Perhaps it is time for the PGA Tour to become a FOR PROFIT entity. Let the players go where they wish. Twentyyears from now, the top 20 players will be trying to find places to play or retired and the NEW generation will not have so much money in earning and have to find places to play. BUT without having made and spent the money and time they will no have the fame. The PGA Tour can survive in similar fashion to the European Tour which offers purses as low as $2-3 million versus $8-10 million.
The Tour will be more profitable and the players less financially rewarded. Also, with less tv time, the equipment and clothing sponsors will pay less.
KUDOS to you Peter Jacobsen, You understand the value of loyalty and integrity upon which the PGA TOUR grew. As well, you understand the value of “giving back”.
I’m with Peter Jacobson’s comments. All so know better especially Mickelson!!
Players are independent contractors. They should be able to decide where and when the decide to play. Also, they are obligated to play the pro-am once in the next 2 years if they decide to skip one year, so it’s not like they aren’t going to ever play the AT&T pro-am. I don’t know what the Saudi organizers paid the players, but would Jacobsenneeds to ask himself, would he have turned down $2-3 million (or whatever it is) if he had the choice when he was playing?
Let the best players leave and allow the golfers on the horizon to become the next ‘great players’ on the PGA Tour. Great Golf is not restricted to those handful who have already secured enough $$$$ for several generations.

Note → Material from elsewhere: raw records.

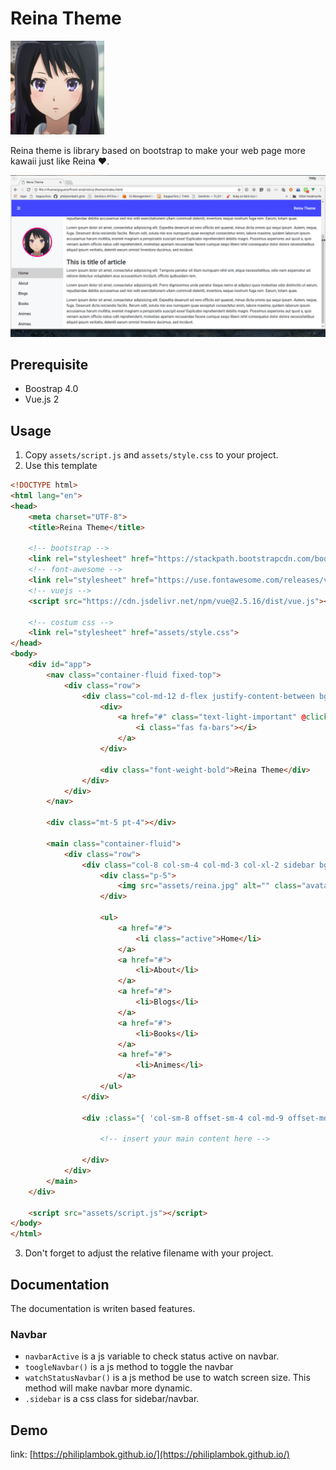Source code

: 
# Reina Theme 

<img src="/assets/reina.jpg" alt="" width="150">

Reina theme is library based on bootstrap to make your web page more kawaii just like Reina :hearts:. 

<p align="center">
	<img src="/assets/theme-reina.gif" alt="">
</p>

## Prerequisite
- Boostrap 4.0
- Vue.js 2

## Usage
1. Copy `assets/script.js` and `assets/style.css` to your project. 
2. Use this template

```html
<!DOCTYPE html>
<html lang="en">
<head>
	<meta charset="UTF-8">
	<title>Reina Theme</title>

	<!-- bootstrap -->
	<link rel="stylesheet" href="https://stackpath.bootstrapcdn.com/bootstrap/4.1.0/css/bootstrap.min.css" integrity="sha384-9gVQ4dYFwwWSjIDZnLEWnxCjeSWFphJiwGPXr1jddIhOegiu1FwO5qRGvFXOdJZ4" crossorigin="anonymous">
	<!-- font-awesome -->
	<link rel="stylesheet" href="https://use.fontawesome.com/releases/v5.0.13/css/all.css" integrity="sha384-DNOHZ68U8hZfKXOrtjWvjxusGo9WQnrNx2sqG0tfsghAvtVlRW3tvkXWZh58N9jp" crossorigin="anonymous">
	<!-- vuejs -->
	<script src="https://cdn.jsdelivr.net/npm/vue@2.5.16/dist/vue.js"></script>
	
	<!-- costum css -->
	<link rel="stylesheet" href="assets/style.css">
</head>
<body>
	<div id="app">
		<nav class="container-fluid fixed-top">
			<div class="row">
				<div class="col-md-12 d-flex justify-content-between bg-primary text-light p-4">
					<div>
						<a href="#" class="text-light-important" @click.prevent="toggleNavbar">
							<i class="fas fa-bars"></i>
						</a>
					</div>
					
					<div class="font-weight-bold">Reina Theme</div>
				</div>
			</div>
		</nav>

		<div class="mt-5 pt-4"></div>

		<main class="container-fluid">
			<div class="row">
				<div class="col-8 col-sm-4 col-md-3 col-xl-2 sidebar bg-light p-0" v-show="navbarActive">
					<div class="p-5">
						<img src="assets/reina.jpg" alt="" class="avatar m-0 p-0 img-fluid rounded-circle p-1">
					</div>

					<ul>
						<a href="#">
							<li class="active">Home</li>
						</a>
						<a href="#">
							<li>About</li>
						</a>
						<a href="#">
							<li>Blogs</li>
						</a>
						<a href="#">
							<li>Books</li>
						</a>
						<a href="#">
							<li>Animes</li>
						</a>
					</ul>
				</div>

				<div :class="{ 'col-sm-8 offset-sm-4 col-md-9 offset-md-3 col-xl-10 offset-xl-2': navbarActive, 'col-12': !navbarActive }">

					<!-- insert your main content here -->
				
				</div>
			</div>
		</main>
	</div>
	
	<script src="assets/script.js"></script>
</body>
</html>
``` 

3. Don't forget to adjust the relative filename with your project. 

## Documentation 
The documentation is writen based features. 

### Navbar 
- `navbarActive` is a js variable to check status active on navbar. 
- `toogleNavbar()` is a js method to toggle the navbar 
- `watchStatusNavbar()` is a js method be use to watch screen size. This method will make navbar more dynamic. 
- `.sidebar` is a css class for sidebar/navbar.

## Demo
link: [https://philiplambok.github.io/](https://philiplambok.github.io/)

He’s been a real Yank. As in, he’s just protecting “American interests.” In the end, golf is NOT an American sport, even though, at least in the 20th century, due to the Northern European Caucasian world-domination rhetoric the game became American-centric with 3 “majors” being played in the US that became the norm – it’s time to dismantle that and consider the future, where the game is a truly global sport, where the players can decide where he or she wants to play and make a living, globe-trotting while doing it. Who cares about Pebble Beach. If the Yanks cared about it so much, it would have been made a national monument 70 years ago and never been allowed to be “sold” like every other piece of property in the country. But nah – they went for the money at that time as well. In the end, what is “property” in the US? Somebody OWNS the land, supposedly. It’s just a piece of paper.
Golf needs to be extricated from its own US-trappings, and the majors need to be dismantled and shifted into global ones like in tennis.
Amen Jack. If everybody listened to ESSM this world and the PGA tour would be going to hell .
There are two very viable arguments to this issue. Peter is right in that loyalty is a concept, and there is an amount of merit to it, and it does factor into this conversation, and the PGA is what has traditionally enabled these players to be multi millionaires… but business waits for nobody. The fact that there’s a new shiny object that is pulling new interest from the players is simply the way of the business world. This new wealth infusion to the game may be short lived, and it may even go down as a giant fireball, and maybe those who participated have an asterisk beside their names for rest of days, but maybe it doesn’t. It’s down to risk/reward, and how much that potential reward means to anyone at any given time and how much loyalty does or doesn’t factor into their decision process. Peter J. has Lexus and Netjets on his shirt but should he exclusively sign with companies to adorn his shirt that have been around and supporting the tour since the dawn of his career? It’s the same thing but on a smaller scale.
actually everything is run by Greed and power and those who have it.